IEEE Trans Med Imaging. 2007 Sep;26(9):1201-12. doi: 10.1109/TMI.2007.901433.
Neuron. 2002 Jan 31;33(3):341-55. doi: 10.1016/s0896-6273(02)00569-x.
4
An integrated visualization system for surgical planning and guidance using image fusion and an open MR.一种使用图像融合和开放式磁共振成像进行手术规划与引导的集成可视化系统。

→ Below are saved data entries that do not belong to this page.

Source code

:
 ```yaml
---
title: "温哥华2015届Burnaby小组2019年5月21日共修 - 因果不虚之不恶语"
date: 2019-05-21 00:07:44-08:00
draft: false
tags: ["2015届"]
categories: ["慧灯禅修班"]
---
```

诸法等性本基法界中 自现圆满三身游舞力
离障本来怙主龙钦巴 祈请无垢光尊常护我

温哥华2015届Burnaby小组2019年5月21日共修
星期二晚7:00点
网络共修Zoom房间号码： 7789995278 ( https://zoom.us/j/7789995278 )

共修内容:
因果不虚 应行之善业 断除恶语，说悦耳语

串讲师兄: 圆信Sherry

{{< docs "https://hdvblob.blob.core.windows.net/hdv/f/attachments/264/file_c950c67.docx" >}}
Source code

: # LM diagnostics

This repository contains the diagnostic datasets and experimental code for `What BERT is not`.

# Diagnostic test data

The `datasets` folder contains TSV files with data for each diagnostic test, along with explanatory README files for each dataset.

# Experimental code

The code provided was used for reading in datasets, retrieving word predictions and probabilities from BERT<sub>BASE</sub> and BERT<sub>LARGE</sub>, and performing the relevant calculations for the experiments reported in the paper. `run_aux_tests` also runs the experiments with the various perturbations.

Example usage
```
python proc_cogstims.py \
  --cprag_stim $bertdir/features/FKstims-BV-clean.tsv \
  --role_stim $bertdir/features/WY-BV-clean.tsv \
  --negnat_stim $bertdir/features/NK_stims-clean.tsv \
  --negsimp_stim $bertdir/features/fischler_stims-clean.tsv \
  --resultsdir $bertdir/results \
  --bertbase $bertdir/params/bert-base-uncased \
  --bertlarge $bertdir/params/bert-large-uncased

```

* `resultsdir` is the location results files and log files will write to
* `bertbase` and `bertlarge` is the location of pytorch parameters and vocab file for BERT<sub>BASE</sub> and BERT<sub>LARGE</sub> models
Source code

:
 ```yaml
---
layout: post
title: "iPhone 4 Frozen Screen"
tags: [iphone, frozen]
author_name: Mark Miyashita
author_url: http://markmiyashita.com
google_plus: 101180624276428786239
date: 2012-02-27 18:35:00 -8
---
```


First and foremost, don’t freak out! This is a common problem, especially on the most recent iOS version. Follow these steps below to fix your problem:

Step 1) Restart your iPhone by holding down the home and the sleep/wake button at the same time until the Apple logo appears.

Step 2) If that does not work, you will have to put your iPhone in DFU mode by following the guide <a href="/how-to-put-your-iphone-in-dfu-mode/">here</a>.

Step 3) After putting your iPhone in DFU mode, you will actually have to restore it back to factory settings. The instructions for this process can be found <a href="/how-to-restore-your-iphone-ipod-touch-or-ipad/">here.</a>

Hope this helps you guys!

J Magn Reson Imaging. 2001 Jun;13(6):967-75. doi: 10.1002/jmri.1139.
5
Three-dimensional multimodal brain warping using the demons algorithm and adaptive intensity corrections.使用恶魔算法和自适应强度校正的三维多模态脑图像配准
IEEE Trans Med Imaging. 2001 Jan;20(1):58-69. doi: 10.1109/42.906425.
6
Adaptive, template moderated, spatially varying statistical classification.自适应、模板调节、空间变化统计分类
Med Image Anal. 2000 Mar;4(1):43-55. doi: 10.1016/s1361-8415(00)00003-7.
7
Automated model-based bias field correction of MR images of the brain.基于模型的脑磁共振图像自动偏置场校正
IEEE Trans Med Imaging. 1999 Oct;18(10):885-96. doi: 10.1109/42.811268.
8
Image matching as a diffusion process: an analogy with Maxwell's demons.图像匹配作为一种扩散过程:与麦克斯韦妖的类比。
Med Image Anal. 1998 Sep;2(3):243-60. doi: 10.1016/s1361-8415(98)80022-4.